Al abandonar el mundo material y pasar a otros estados, las expresiones de gratitud a su labor como jugador, entrenador y gerente han llovido con tanta intensidad como si de una tormenta tropical se tratara.
Héctor nunca se dobló cuando fue una figura clave para que la República Dominicana lograra la medalla de oro en el Centrobasket de Panamá en 1977 venciendo a potencias como Panamá y Puerto Rico.
Nunca se dobló cuando, en preparación para los Juegos Panamericanos de Caracas (1983), tuvo que enfrentar junto a la selección nacional en un partido de fogueo a los Estados Unidos encabezados por Michael Jordan, quien luego se convertiría en el mejor baloncestista de la historia.
Báez nunca se dobló cuando ayudó al equipo de San Lázaro a romper una racha de 16 años sin obtener una corona en el baloncesto superior distrital con un doble coronación en las temporadas de 1991 y 1992.
Tampoco se dobló cuando estuvo en la que ha sido la más importante presentación de una selección dominicana: la medalla de plata lograda en los Juegos Panamericanos de 2003 y en la cual fungió como su entrenador principal.
Héctor no se dobló cuando, al asumir el puesto como gerente general, cambió “medio equipo” de los Cañeros de La Romana que venían de perder 17 de 20 partidos en la temporada de la LNB en 2011 tras ganar el campeonato el año anterior.
Las transacciones dieron tal resultado que, superando a los Metros de Santiago en la semifinal y Los Indios de San Francisco de Macorís, los Cañeros volvieron a conseguir el título en la temporada de 2012.
Firme en sus opiniones, pero respetuoso del trabajo de los demás, tal vez fue una especie de “incomprendido” en una sociedad tan flexible e irresponsable -en ocasiones- como la dominicana.
Como jugador
Con 6-5 de estatura, fuertes piernas y largos brazos en la década de 1970 era un delantero de poder que llegó de sus estudios en Fordham University para integrarse al club San Lázaro. Estuvo con los equipos campeones de 1974 y 1976 con los lazareños con los que jugó hasta 1983. Regresó en 1986 con San Carlos para lograr los títulos de 1987 y 1988. Ya era un jugador que, aunque siempre tuvo un buen toque de distancia, había extendido su radio de acción hasta “detrás de la curva” y atacaba con efectividad, aunque a veces con irresponsabilidad, desde el área de los tres puntos.

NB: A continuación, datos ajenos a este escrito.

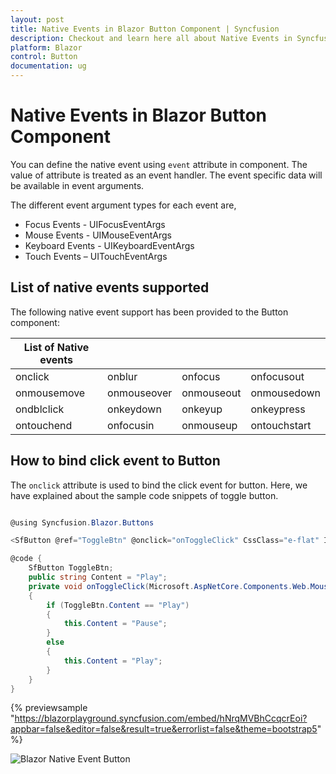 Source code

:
 ```yaml
---
layout: post
title: Native Events in Blazor Button Component | Syncfusion
description: Checkout and learn here all about Native Events in Syncfusion Blazor Button component and much more.
platform: Blazor
control: Button
documentation: ug
---
```


# Native Events in Blazor Button Component

You can define the native event using `event` attribute in component. The value of attribute is treated as an event handler. The event specific data will be available in event arguments.

The different event argument types for each event are,

* Focus Events - UIFocusEventArgs
* Mouse Events - UIMouseEventArgs
* Keyboard Events - UIKeyboardEventArgs
* Touch Events – UITouchEventArgs

## List of native events supported

The following native event support has been provided to the Button component:

| List of Native events |  |  | |
| --- | --- | --- | --- |
| onclick | onblur | onfocus | onfocusout |
|onmousemove|onmouseover|onmouseout|onmousedown|onmouseup|
|ondblclick|onkeydown|onkeyup|onkeypress|
|ontouchend|onfocusin|onmouseup|ontouchstart|

## How to bind click event to Button

The `onclick` attribute is used to bind the click event for button. Here, we have explained about the sample code snippets of toggle button.

```csharp

@using Syncfusion.Blazor.Buttons

<SfButton @ref="ToggleBtn" @onclick="onToggleClick" CssClass="e-flat" IsToggle="true" IsPrimary="true" Content="@Content"></SfButton>

@code {
    SfButton ToggleBtn;
    public string Content = "Play";
    private void onToggleClick(Microsoft.AspNetCore.Components.Web.MouseEventArgs args)
    {
        if (ToggleBtn.Content == "Play")
        {
            this.Content = "Pause";
        }
        else
        {
            this.Content = "Play";
        }
    }
}
```

{% previewsample "https://blazorplayground.syncfusion.com/embed/hNrqMVBhCcqcrEoi?appbar=false&editor=false&result=true&errorlist=false&theme=bootstrap5" %}

![Blazor Native Event Button](./images/blazor-native-event-button.png) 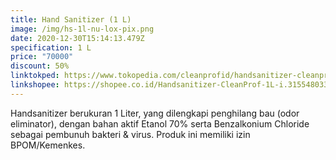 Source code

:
 ```yaml
---
title: Hand Sanitizer (1 L)
image: /img/hs-1l-nu-lox-pix.png
date: 2020-12-30T15:14:13.479Z
specification: 1 L
price: "70000"
discount: 50%
linktokped: https://www.tokopedia.com/cleanprofid/handsanitizer-cleanprof-1l
linkshopee: https://shopee.co.id/Handsanitizer-CleanProf-1L-i.315548033.3455076671
---
```

Handsanitizer berukuran 1 Liter, yang dilengkapi penghilang bau (odor eliminator), dengan bahan aktif Etanol 70% serta Benzalkonium Chloride sebagai pembunuh bakteri & virus. 
Produk ini memiliki izin BPOM/Kemenkes. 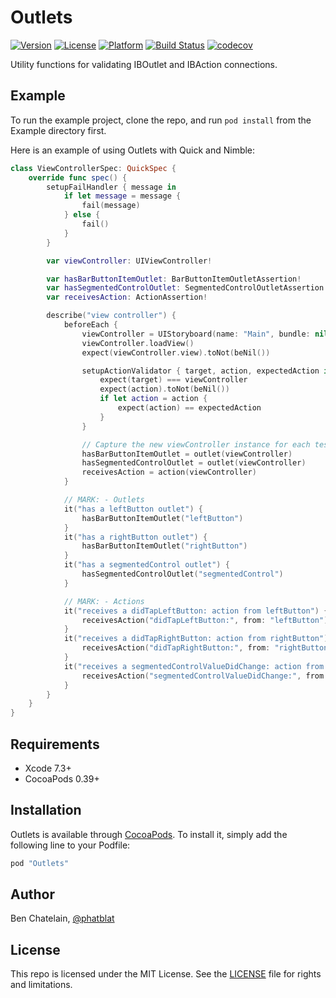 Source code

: # Outlets

[![Version](https://img.shields.io/cocoapods/v/Outlets.svg?style=flat)](http://cocoapods.org/pods/Outlets)
[![License](https://img.shields.io/cocoapods/l/Outlets.svg?style=flat)](http://cocoapods.org/pods/Outlets)
[![Platform](https://img.shields.io/cocoapods/p/Outlets.svg?style=flat)](http://cocoapods.org/pods/Outlets)
[![Build Status](https://travis-ci.org/phatblat/Outlets.svg?branch=master)](https://travis-ci.org/phatblat/Outlets)
[![codecov](https://codecov.io/gh/phatblat/Outlets/branch/master/graph/badge.svg)](https://codecov.io/gh/phatblat/Outlets)

Utility functions for validating IBOutlet and IBAction connections.

## Example

To run the example project, clone the repo, and run `pod install` from the Example directory first.

Here is an example of using Outlets with Quick and Nimble:

```swift
class ViewControllerSpec: QuickSpec {
	override func spec() {
        setupFailHandler { message in
            if let message = message {
                fail(message)
            } else {
                fail()
            }
        }

		var viewController: UIViewController!

		var hasBarButtonItemOutlet: BarButtonItemOutletAssertion!
		var hasSegmentedControlOutlet: SegmentedControlOutletAssertion!
		var receivesAction: ActionAssertion!

		describe("view controller") {
			beforeEach {
				viewController = UIStoryboard(name: "Main", bundle: nil).instantiateViewControllerWithIdentifier("ViewController")
				viewController.loadView()
				expect(viewController.view).toNot(beNil())

                setupActionValidator { target, action, expectedAction in
                    expect(target) === viewController
                    expect(action).toNot(beNil())
                    if let action = action {
                        expect(action) == expectedAction
                    }
                }

				// Capture the new viewController instance for each test
				hasBarButtonItemOutlet = outlet(viewController)
				hasSegmentedControlOutlet = outlet(viewController)
				receivesAction = action(viewController)
			}

			// MARK: - Outlets
			it("has a leftButton outlet") {
				hasBarButtonItemOutlet("leftButton")
			}
			it("has a rightButton outlet") {
				hasBarButtonItemOutlet("rightButton")
			}
			it("has a segmentedControl outlet") {
				hasSegmentedControlOutlet("segmentedControl")
			}

			// MARK: - Actions
			it("receives a didTapLeftButton: action from leftButton") {
				receivesAction("didTapLeftButton:", from: "leftButton")
			}
			it("receives a didTapRightButton: action from rightButton") {
				receivesAction("didTapRightButton:", from: "rightButton")
			}
			it("receives a segmentedControlValueDidChange: action from segmentedControl") {
				receivesAction("segmentedControlValueDidChange:", from: "segmentedControl")
			}
		}
	}
}
```

## Requirements

- Xcode 7.3+
- CocoaPods 0.39+

## Installation

Outlets is available through [CocoaPods](http://cocoapods.org). To install
it, simply add the following line to your Podfile:

```ruby
pod "Outlets"
```

## Author

Ben Chatelain, [@phatblat](https://twitter.com/phatblat)

## License

This repo is licensed under the MIT License. See the [LICENSE](LICENSE.md) file for rights and limitations.
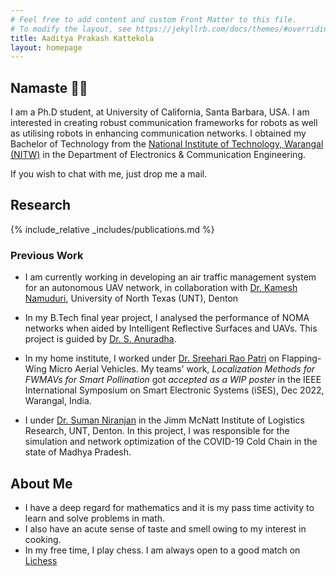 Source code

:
 ```yaml
---
# Feel free to add content and custom Front Matter to this file.
# To modify the layout, see https://jekyllrb.com/docs/themes/#overriding-theme-defaults
title: Aaditya Prakash Kattekola
layout: homepage
---
```

## Namaste 🙏🏽

I am a Ph.D student, at University of California, Santa Barbara, USA. I am interested in creating robust communication frameworks for robots as well as utilising robots in enhancing communication networks. I obtained my Bachelor of Technology from the [National Institute of Technology, Warangal (NITW)](https://www.nitw.ac.in) in the Department of Electronics & Communication Engineering.

If you wish to chat with me, just drop me a mail.

## Research

{% include_relative _includes/publications.md %}

### Previous Work

* I am currently working in developing an air traffic management system for an autonomous UAV network, in collaboration with [Dr. Kamesh Namuduri](https://facultyinfo.unt.edu/faculty-profile?profile=kn0100), University of North Texas (UNT), Denton 

* In my B.Tech final year project, I analysed the performance of NOMA networks when aided by Intelligent Reflective Surfaces and UAVs. This project is guided by [Dr. S. Anuradha](https://wsdc.nitw.ac.in/facultynew/facultyprofile/id/16306).

* In my home institute, I worked under [Dr. Sreehari Rao Patri](https://wsdc.nitw.ac.in/facultynew/facultyprofile/id/16301) on Flapping-Wing Micro Aerial Vehicles. My teams' work, _Localization Methods for FWMAVs for Smart Pollination_ got _accepted as a WIP poster_  in the IEEE International Symposium on Smart Electronic Systems (iSES), Dec 2022, Warangal, India.

* I under [Dr. Suman Niranjan](https://logisticsresearch.unt.edu/content/niranjan-suman) in the Jimm McNatt Institute of Logistics Research, UNT, Denton. In this project, I was responsible for the simulation and network optimization of the COVID-19 Cold Chain in the state of Madhya Pradesh.

## About Me

- I have a deep regard for mathematics and it is my pass time activity to learn and solve problems in math.
- I also have an acute sense of taste and smell owing to my interest in cooking.
- In my free time, I play chess. I am always open to a good match on [Lichess](https://lichess.org/@/AadityaP)

<!--
You can use HTML elements in Markdown, such as the comment element, and they won't be affected by a markdown parser. However, if you create an HTML element in your markdown file, you cannot use markdown syntax within that element's contents.
-->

En 13 años y 129 partidos de vuelta regular promedió 12.5 puntos con 643 rebotes, 135 asistencias, 45 por ciento en lances de campo y 41 por ciento en tiros de tres.
En el baloncesto superior de Puerto Rico vio acción con los equipos de Arecibo, Caguas, Isabela y Coamo. Su mejor año fue en 1980 cuando con el primero promedió 14.9 puntos y 6.4 rebotes.
Como dirigente
En 1993 entrena la selección nacional de mayores que queda con marca de 0-4 en el premundial en San Juan. En 1995 y 1996, contando con la asistencia de Hugo Cabrera, llevó a los lazareños a ganar títulos seguidos con una impresionante marca combinada de 8-1 frente al Mauricio Báez.

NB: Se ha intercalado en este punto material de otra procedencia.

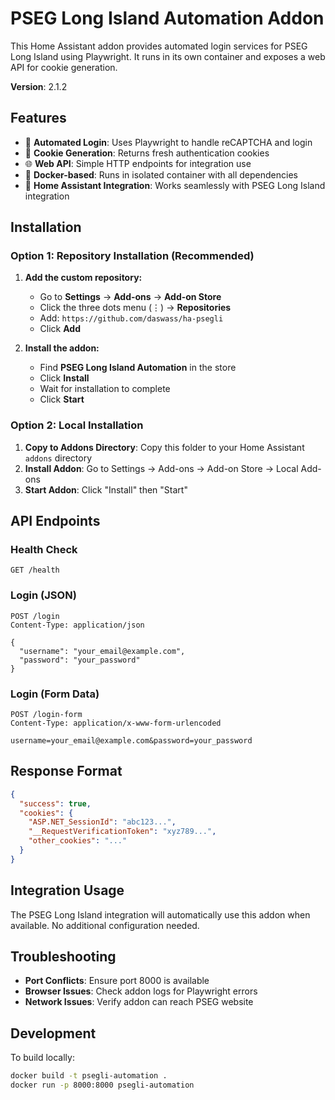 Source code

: # PSEG Long Island Automation Addon

This Home Assistant addon provides automated login services for PSEG Long Island using Playwright. It runs in its own container and exposes a web API for cookie generation.

**Version**: 2.1.2

## Features

- 🚀 **Automated Login**: Uses Playwright to handle reCAPTCHA and login
- 🔐 **Cookie Generation**: Returns fresh authentication cookies
- 🌐 **Web API**: Simple HTTP endpoints for integration use
- 🐳 **Docker-based**: Runs in isolated container with all dependencies
- 📱 **Home Assistant Integration**: Works seamlessly with PSEG Long Island integration

## Installation

### **Option 1: Repository Installation (Recommended)**

1. **Add the custom repository:**

   - Go to **Settings** → **Add-ons** → **Add-on Store**
   - Click the three dots menu (⋮) → **Repositories**
   - Add: `https://github.com/daswass/ha-psegli`
   - Click **Add**

2. **Install the addon:**
   - Find **PSEG Long Island Automation** in the store
   - Click **Install**
   - Wait for installation to complete
   - Click **Start**

### **Option 2: Local Installation**

1. **Copy to Addons Directory**: Copy this folder to your Home Assistant `addons` directory
2. **Install Addon**: Go to Settings → Add-ons → Add-on Store → Local Add-ons
3. **Start Addon**: Click "Install" then "Start"

## API Endpoints

### Health Check

```
GET /health
```

### Login (JSON)

```
POST /login
Content-Type: application/json

{
  "username": "your_email@example.com",
  "password": "your_password"
}
```

### Login (Form Data)

```
POST /login-form
Content-Type: application/x-www-form-urlencoded

username=your_email@example.com&password=your_password
```

## Response Format

```json
{
  "success": true,
  "cookies": {
    "ASP.NET_SessionId": "abc123...",
    "__RequestVerificationToken": "xyz789...",
    "other_cookies": "..."
  }
}
```

## Integration Usage

The PSEG Long Island integration will automatically use this addon when available. No additional configuration needed.

## Troubleshooting

- **Port Conflicts**: Ensure port 8000 is available
- **Browser Issues**: Check addon logs for Playwright errors
- **Network Issues**: Verify addon can reach PSEG website

## Development

To build locally:

```bash
docker build -t psegli-automation .
docker run -p 8000:8000 psegli-automation
```
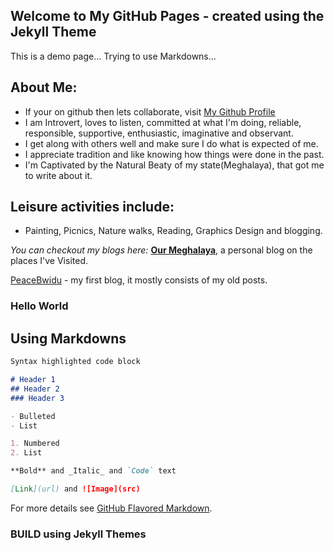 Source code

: ## Welcome to My GitHub Pages - created using the Jekyll Theme

This is a demo page...
Trying to use Markdowns...

## About Me: 
  - If your on github then lets collaborate, visit [My Github Profile](https://github.com/peace-shillong)
  - I am Introvert, loves to listen, committed at what I'm doing, reliable, responsible, supportive, enthusiastic, imaginative and observant. 
  - I get along with others well and make sure I do what is expected of me.
  - I appreciate tradition and like knowing how things were done in the past. 
  - I'm Captivated by the Natural Beaty of my state(Meghalaya), that got me to write about it.

## Leisure activities include:
  - Painting, Picnics, Nature walks, Reading, Graphics Design and blogging.


  
  _You can checkout my blogs here:_
  **[Our Meghalaya](https://ourmeghalaya.blogspot.in)**, a personal blog on the places I've Visited.

  [PeaceBwidu](https://peacebwidu.blogspot.in) -  my first blog, it mostly consists of my old posts.

### Hello World 

## Using Markdowns

```markdown
Syntax highlighted code block

# Header 1
## Header 2
### Header 3

- Bulleted
- List

1. Numbered
2. List

**Bold** and _Italic_ and `Code` text

[Link](url) and ![Image](src)
```

For more details see [GitHub Flavored Markdown](https://guides.github.com/features/mastering-markdown/).

### BUILD using Jekyll Themes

Regresó con éxito al equipo nacional con sendas medallas de plata en el Centrobasket y los Juegos Panamericanos de 2003. En el Preolímpico -al que no asistieron varias estrellas del combinado- tuvo una foja de 2-6. En 1994 también entrenó a un exitoso equipo juvenil criollo que llegó a ser medallista de plata en el área centroamericana.
Como gerente
A partir del 2006 estuvo en distintas etapas como director del proyecto de selecciones nacionales que vio desfilar a entrenadores de la talla de Scott Roth, Erick Musselman y Phil Hubbard.
Inclusive en una ocasión llegó a aspirar a la presidencia de la Federación Dominicana de Baloncesto (Fedombal) cuando Julio Subero optó por la reelección.

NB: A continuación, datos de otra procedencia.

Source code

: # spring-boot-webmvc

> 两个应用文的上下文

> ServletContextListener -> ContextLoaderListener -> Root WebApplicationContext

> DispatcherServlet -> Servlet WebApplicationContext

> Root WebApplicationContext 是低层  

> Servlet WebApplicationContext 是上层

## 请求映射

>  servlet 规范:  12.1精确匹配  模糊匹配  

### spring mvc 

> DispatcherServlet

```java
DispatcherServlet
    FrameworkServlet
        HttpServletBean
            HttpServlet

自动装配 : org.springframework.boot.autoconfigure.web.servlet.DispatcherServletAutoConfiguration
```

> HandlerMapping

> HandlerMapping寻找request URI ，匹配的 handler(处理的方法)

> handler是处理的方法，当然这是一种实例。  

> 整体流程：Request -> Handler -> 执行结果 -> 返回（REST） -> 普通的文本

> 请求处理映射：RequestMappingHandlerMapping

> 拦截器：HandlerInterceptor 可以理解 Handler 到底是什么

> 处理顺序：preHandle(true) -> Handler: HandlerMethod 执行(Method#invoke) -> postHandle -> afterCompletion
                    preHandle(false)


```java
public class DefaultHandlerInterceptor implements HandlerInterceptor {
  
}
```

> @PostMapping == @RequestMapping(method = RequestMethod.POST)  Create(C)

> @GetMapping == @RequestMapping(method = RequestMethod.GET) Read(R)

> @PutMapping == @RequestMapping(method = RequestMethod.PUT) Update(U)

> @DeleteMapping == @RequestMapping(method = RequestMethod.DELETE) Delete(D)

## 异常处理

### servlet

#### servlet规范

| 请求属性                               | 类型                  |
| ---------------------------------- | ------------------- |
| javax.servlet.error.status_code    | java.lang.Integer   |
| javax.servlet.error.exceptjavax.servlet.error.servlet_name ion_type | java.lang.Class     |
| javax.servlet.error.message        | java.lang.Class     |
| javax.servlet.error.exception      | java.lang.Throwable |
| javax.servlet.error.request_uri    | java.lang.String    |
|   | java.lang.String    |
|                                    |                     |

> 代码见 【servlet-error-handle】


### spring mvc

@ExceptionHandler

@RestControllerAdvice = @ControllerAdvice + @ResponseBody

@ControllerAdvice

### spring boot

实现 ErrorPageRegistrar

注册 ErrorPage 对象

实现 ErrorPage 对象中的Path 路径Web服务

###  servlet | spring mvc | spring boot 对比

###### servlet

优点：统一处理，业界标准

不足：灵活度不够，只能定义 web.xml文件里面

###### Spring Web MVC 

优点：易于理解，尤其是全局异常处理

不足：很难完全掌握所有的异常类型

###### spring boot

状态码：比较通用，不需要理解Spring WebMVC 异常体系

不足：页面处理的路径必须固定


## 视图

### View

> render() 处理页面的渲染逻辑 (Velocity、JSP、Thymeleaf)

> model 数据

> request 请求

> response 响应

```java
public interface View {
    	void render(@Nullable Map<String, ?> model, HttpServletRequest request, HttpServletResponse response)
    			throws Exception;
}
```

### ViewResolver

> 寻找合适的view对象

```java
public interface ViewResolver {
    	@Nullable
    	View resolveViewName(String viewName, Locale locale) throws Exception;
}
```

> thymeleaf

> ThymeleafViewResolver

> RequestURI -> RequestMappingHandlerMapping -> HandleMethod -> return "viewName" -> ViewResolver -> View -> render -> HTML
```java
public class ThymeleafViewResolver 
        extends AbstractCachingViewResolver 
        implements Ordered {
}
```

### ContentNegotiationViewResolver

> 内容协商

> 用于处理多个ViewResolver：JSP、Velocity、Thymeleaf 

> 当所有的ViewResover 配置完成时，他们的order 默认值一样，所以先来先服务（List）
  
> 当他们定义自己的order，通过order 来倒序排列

En la LNB, además de entrenador, fungió como asistente o asesor de los Leones de Santo Domingo y los Cocolos de San Pedro de Macorís.
Durante muchos años estuvo formando a los nuevos valores a través de su escuela “EBA-HEBA” en la ciudad de La Romana. Además de ser protagonista de uno de los intentos de organizar un Colegio Dominicana de Entrenadores.
El espacio se hace corto para abarcar toda la trayectoria de Báez que parte del mundo que conocemos, pero lo hace con la satisfacción del deber cumplido -tal vez no reconocido en su justa dimensión- y deja en la mente y el corazón de los que lo trataron, de los que ayudó y de los que contribuyó a que aprendieran el deporte del aro y el balón, una inmensa gratitud por sus acciones, a veces no comprendidas, pero dignas de un hombre que, hasta su final, nunca se dobló.